- Born: 26 December 1840 Raglan
- Died: 30 March 1893

= Richard Crawley =

Welsh writer and academic (1840–1893)

Richard Crawley (26 December 1840 - 30 March 1893) was a Welsh writer and academic, best known for his translation of Thucydides's History of the Peloponnesian War.

==Life==
Crawley was born at a Bryngwyn rectory on 26 December 1840, the eldest son of William Crawley, Archdeacon of Monmouth, by his wife, Mary Gertrude, third daughter of Sir Love Jones Parry of Madryn, Carnarvonshire. From 1851 to 1861 he was at Marlborough College. He matriculated at University College, Oxford, as an exhibitioner on 22 May 1861, and graduated with a B.A. in 1866, having taken a first class both in moderations and in the school of Literae Humaniores. In 1866, he was elected to a fellowship at Worcester College, Oxford, which he held till 1880.

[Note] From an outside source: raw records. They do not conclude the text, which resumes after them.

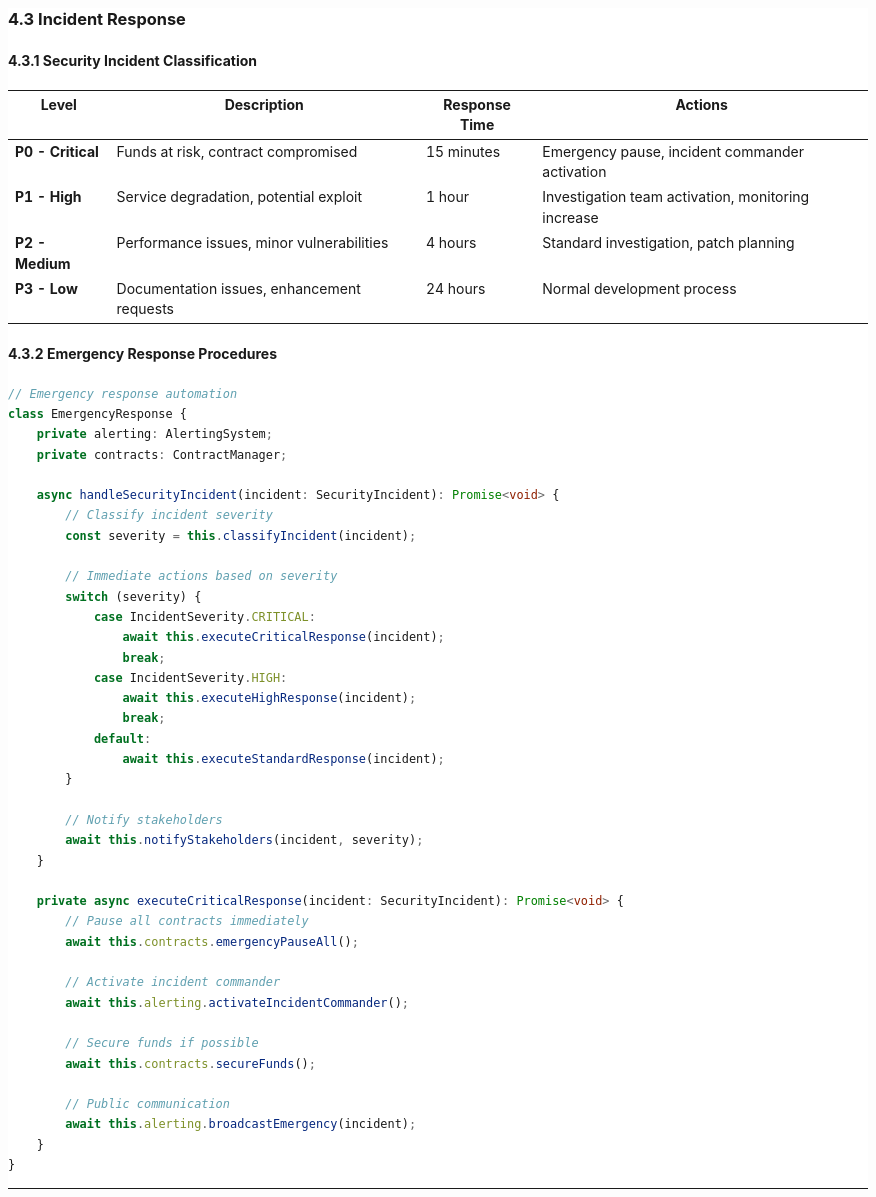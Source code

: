 ### 4.3 Incident Response

#### 4.3.1 Security Incident Classification

| Level | Description | Response Time | Actions |
|-------|-------------|---------------|---------|
| **P0 - Critical** | Funds at risk, contract compromised | 15 minutes | Emergency pause, incident commander activation |
| **P1 - High** | Service degradation, potential exploit | 1 hour | Investigation team activation, monitoring increase |
| **P2 - Medium** | Performance issues, minor vulnerabilities | 4 hours | Standard investigation, patch planning |
| **P3 - Low** | Documentation issues, enhancement requests | 24 hours | Normal development process |

#### 4.3.2 Emergency Response Procedures

```typescript
// Emergency response automation
class EmergencyResponse {
    private alerting: AlertingSystem;
    private contracts: ContractManager;
    
    async handleSecurityIncident(incident: SecurityIncident): Promise<void> {
        // Classify incident severity
        const severity = this.classifyIncident(incident);
        
        // Immediate actions based on severity
        switch (severity) {
            case IncidentSeverity.CRITICAL:
                await this.executeCriticalResponse(incident);
                break;
            case IncidentSeverity.HIGH:
                await this.executeHighResponse(incident);
                break;
            default:
                await this.executeStandardResponse(incident);
        }
        
        // Notify stakeholders
        await this.notifyStakeholders(incident, severity);
    }
    
    private async executeCriticalResponse(incident: SecurityIncident): Promise<void> {
        // Pause all contracts immediately
        await this.contracts.emergencyPauseAll();
        
        // Activate incident commander
        await this.alerting.activateIncidentCommander();
        
        // Secure funds if possible
        await this.contracts.secureFunds();
        
        // Public communication
        await this.alerting.broadcastEmergency(incident);
    }
}
```

---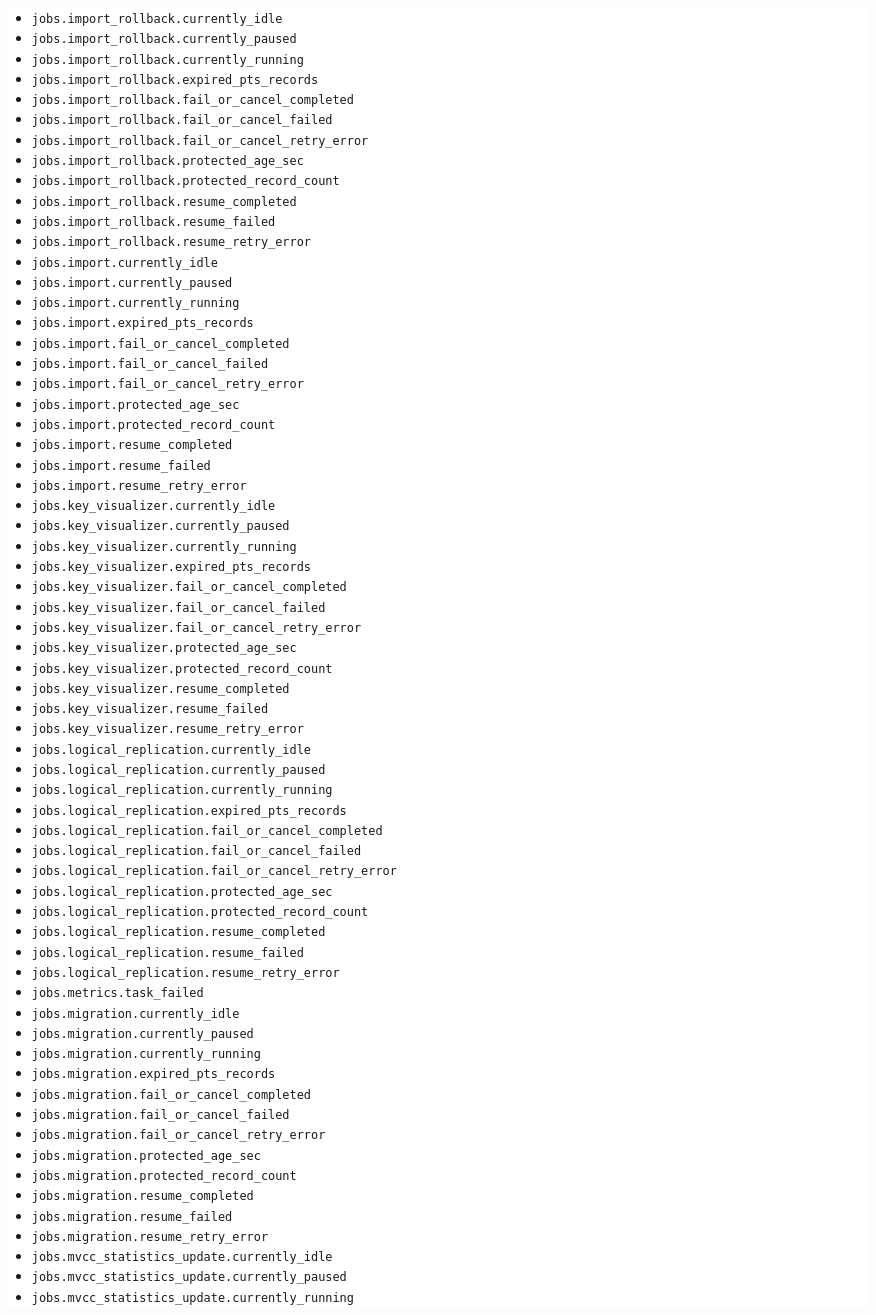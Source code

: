 - `jobs.import_rollback.currently_idle`
- `jobs.import_rollback.currently_paused`
- `jobs.import_rollback.currently_running`
- `jobs.import_rollback.expired_pts_records`
- `jobs.import_rollback.fail_or_cancel_completed`
- `jobs.import_rollback.fail_or_cancel_failed`
- `jobs.import_rollback.fail_or_cancel_retry_error`
- `jobs.import_rollback.protected_age_sec`
- `jobs.import_rollback.protected_record_count`
- `jobs.import_rollback.resume_completed`
- `jobs.import_rollback.resume_failed`
- `jobs.import_rollback.resume_retry_error`
- `jobs.import.currently_idle`
- `jobs.import.currently_paused`
- `jobs.import.currently_running`
- `jobs.import.expired_pts_records`
- `jobs.import.fail_or_cancel_completed`
- `jobs.import.fail_or_cancel_failed`
- `jobs.import.fail_or_cancel_retry_error`
- `jobs.import.protected_age_sec`
- `jobs.import.protected_record_count`
- `jobs.import.resume_completed`
- `jobs.import.resume_failed`
- `jobs.import.resume_retry_error`
- `jobs.key_visualizer.currently_idle`
- `jobs.key_visualizer.currently_paused`
- `jobs.key_visualizer.currently_running`
- `jobs.key_visualizer.expired_pts_records`
- `jobs.key_visualizer.fail_or_cancel_completed`
- `jobs.key_visualizer.fail_or_cancel_failed`
- `jobs.key_visualizer.fail_or_cancel_retry_error`
- `jobs.key_visualizer.protected_age_sec`
- `jobs.key_visualizer.protected_record_count`
- `jobs.key_visualizer.resume_completed`
- `jobs.key_visualizer.resume_failed`
- `jobs.key_visualizer.resume_retry_error`
- `jobs.logical_replication.currently_idle`
- `jobs.logical_replication.currently_paused`
- `jobs.logical_replication.currently_running`
- `jobs.logical_replication.expired_pts_records`
- `jobs.logical_replication.fail_or_cancel_completed`
- `jobs.logical_replication.fail_or_cancel_failed`
- `jobs.logical_replication.fail_or_cancel_retry_error`
- `jobs.logical_replication.protected_age_sec`
- `jobs.logical_replication.protected_record_count`
- `jobs.logical_replication.resume_completed`
- `jobs.logical_replication.resume_failed`
- `jobs.logical_replication.resume_retry_error`
- `jobs.metrics.task_failed`
- `jobs.migration.currently_idle`
- `jobs.migration.currently_paused`
- `jobs.migration.currently_running`
- `jobs.migration.expired_pts_records`
- `jobs.migration.fail_or_cancel_completed`
- `jobs.migration.fail_or_cancel_failed`
- `jobs.migration.fail_or_cancel_retry_error`
- `jobs.migration.protected_age_sec`
- `jobs.migration.protected_record_count`
- `jobs.migration.resume_completed`
- `jobs.migration.resume_failed`
- `jobs.migration.resume_retry_error`
- `jobs.mvcc_statistics_update.currently_idle`
- `jobs.mvcc_statistics_update.currently_paused`
- `jobs.mvcc_statistics_update.currently_running`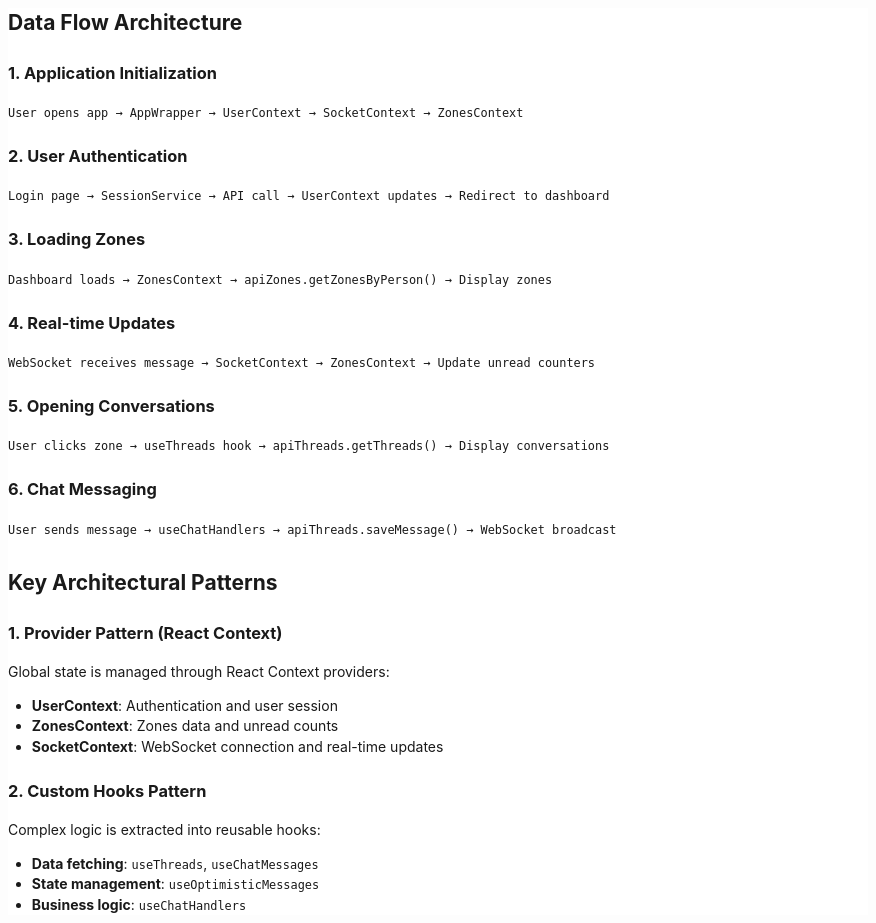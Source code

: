 ## Data Flow Architecture

### 1. **Application Initialization**

```
User opens app → AppWrapper → UserContext → SocketContext → ZonesContext
```

### 2. **User Authentication**

```
Login page → SessionService → API call → UserContext updates → Redirect to dashboard
```

### 3. **Loading Zones**

```
Dashboard loads → ZonesContext → apiZones.getZonesByPerson() → Display zones
```

### 4. **Real-time Updates**

```
WebSocket receives message → SocketContext → ZonesContext → Update unread counters
```

### 5. **Opening Conversations**

```
User clicks zone → useThreads hook → apiThreads.getThreads() → Display conversations
```

### 6. **Chat Messaging**

```
User sends message → useChatHandlers → apiThreads.saveMessage() → WebSocket broadcast
```

## Key Architectural Patterns

### 1. **Provider Pattern** (React Context)

Global state is managed through React Context providers:

- **UserContext**: Authentication and user session
- **ZonesContext**: Zones data and unread counts
- **SocketContext**: WebSocket connection and real-time updates

### 2. **Custom Hooks Pattern**

Complex logic is extracted into reusable hooks:

- **Data fetching**: `useThreads`, `useChatMessages`
- **State management**: `useOptimisticMessages`
- **Business logic**: `useChatHandlers`
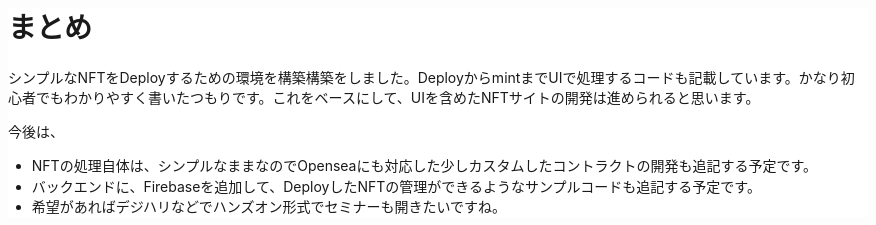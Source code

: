 # まとめ
シンプルなNFTをDeployするための環境を構築構築をしました。DeployからmintまでUIで処理するコードも記載しています。かなり初心者でもわかりやすく書いたつもりです。これをベースにして、UIを含めたNFTサイトの開発は進められると思います。

今後は、
* NFTの処理自体は、シンプルなままなのでOpenseaにも対応した少しカスタムしたコントラクトの開発も追記する予定です。
* バックエンドに、Firebaseを追加して、DeployしたNFTの管理ができるようなサンプルコードも追記する予定です。
* 希望があればデジハリなどでハンズオン形式でセミナーも開きたいですね。


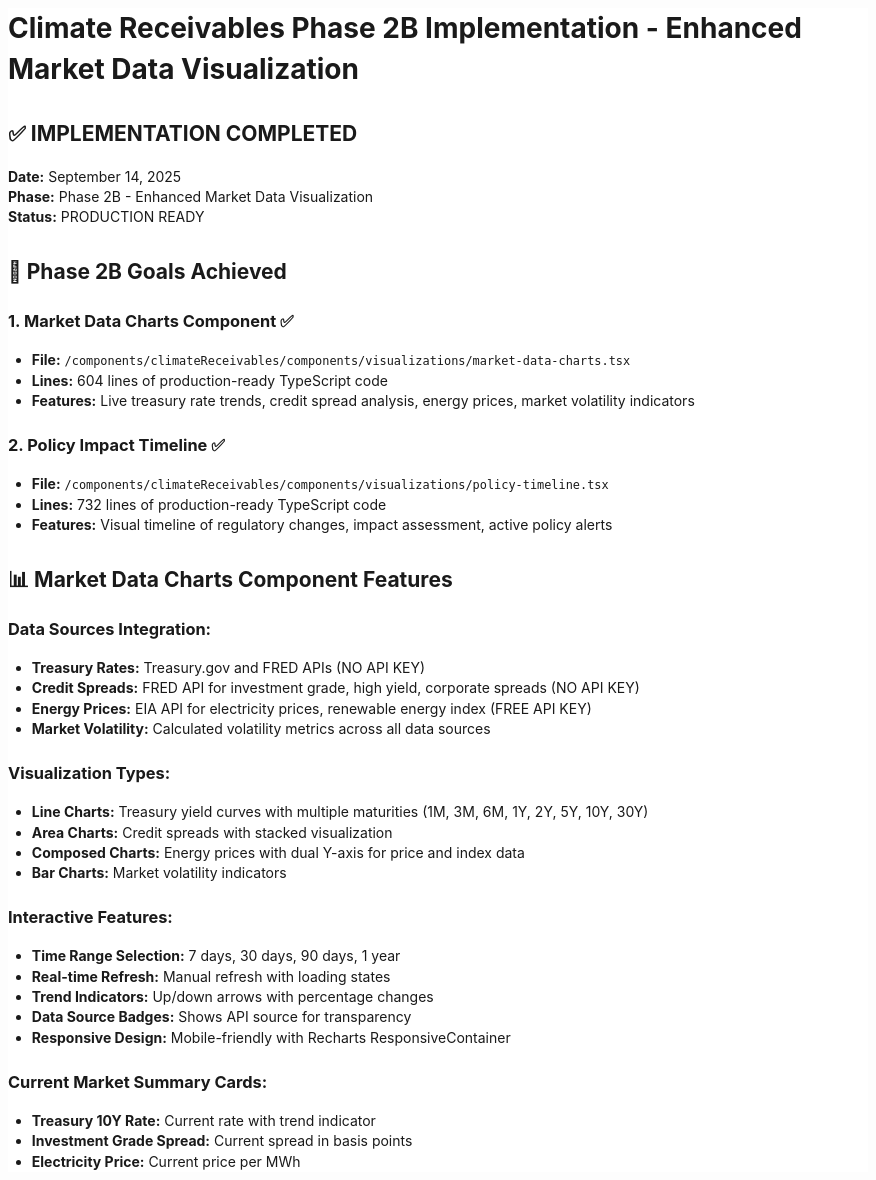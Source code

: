 # Climate Receivables Phase 2B Implementation - Enhanced Market Data Visualization

## ✅ **IMPLEMENTATION COMPLETED**

**Date:** September 14, 2025  
**Phase:** Phase 2B - Enhanced Market Data Visualization  
**Status:** PRODUCTION READY

## 🎯 **Phase 2B Goals Achieved**

### **1. Market Data Charts Component** ✅
- **File:** `/components/climateReceivables/components/visualizations/market-data-charts.tsx`
- **Lines:** 604 lines of production-ready TypeScript code
- **Features:** Live treasury rate trends, credit spread analysis, energy prices, market volatility indicators

### **2. Policy Impact Timeline** ✅  
- **File:** `/components/climateReceivables/components/visualizations/policy-timeline.tsx`
- **Lines:** 732 lines of production-ready TypeScript code
- **Features:** Visual timeline of regulatory changes, impact assessment, active policy alerts

## 📊 **Market Data Charts Component Features**

### **Data Sources Integration:**
- **Treasury Rates:** Treasury.gov and FRED APIs (NO API KEY)
- **Credit Spreads:** FRED API for investment grade, high yield, corporate spreads (NO API KEY)
- **Energy Prices:** EIA API for electricity prices, renewable energy index (FREE API KEY)
- **Market Volatility:** Calculated volatility metrics across all data sources

### **Visualization Types:**
- **Line Charts:** Treasury yield curves with multiple maturities (1M, 3M, 6M, 1Y, 2Y, 5Y, 10Y, 30Y)
- **Area Charts:** Credit spreads with stacked visualization
- **Composed Charts:** Energy prices with dual Y-axis for price and index data
- **Bar Charts:** Market volatility indicators

### **Interactive Features:**
- **Time Range Selection:** 7 days, 30 days, 90 days, 1 year
- **Real-time Refresh:** Manual refresh with loading states
- **Trend Indicators:** Up/down arrows with percentage changes
- **Data Source Badges:** Shows API source for transparency
- **Responsive Design:** Mobile-friendly with Recharts ResponsiveContainer

### **Current Market Summary Cards:**
- **Treasury 10Y Rate:** Current rate with trend indicator
- **Investment Grade Spread:** Current spread in basis points
- **Electricity Price:** Current price per MWh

Called to the bar at Lincoln's Inn on 7 June 1869, Crawley never practised; in poor health, he lived abroad for many years. In April 1875, he became director of a life assurance company, and that business largely occupied him until his death on 30 March 1893.

==Works==
In 1868 he published Horse and Foot, a satire on contemporary literary effort in the manner of Alexander Pope. Venus and Psyche and other Poems appeared in 1871. The Younger Brother, a play in the style of the Elizabethan drama, followed in 1878. Crawley contributed verse to conservative newspapers during the general election of 1880. These he collected in a volume called Election Rhymes in the same year. His most substantial work was a translation of Thucydides's History of the Peloponnesian War. The first book came out in 1866, and the whole was issued in 1874.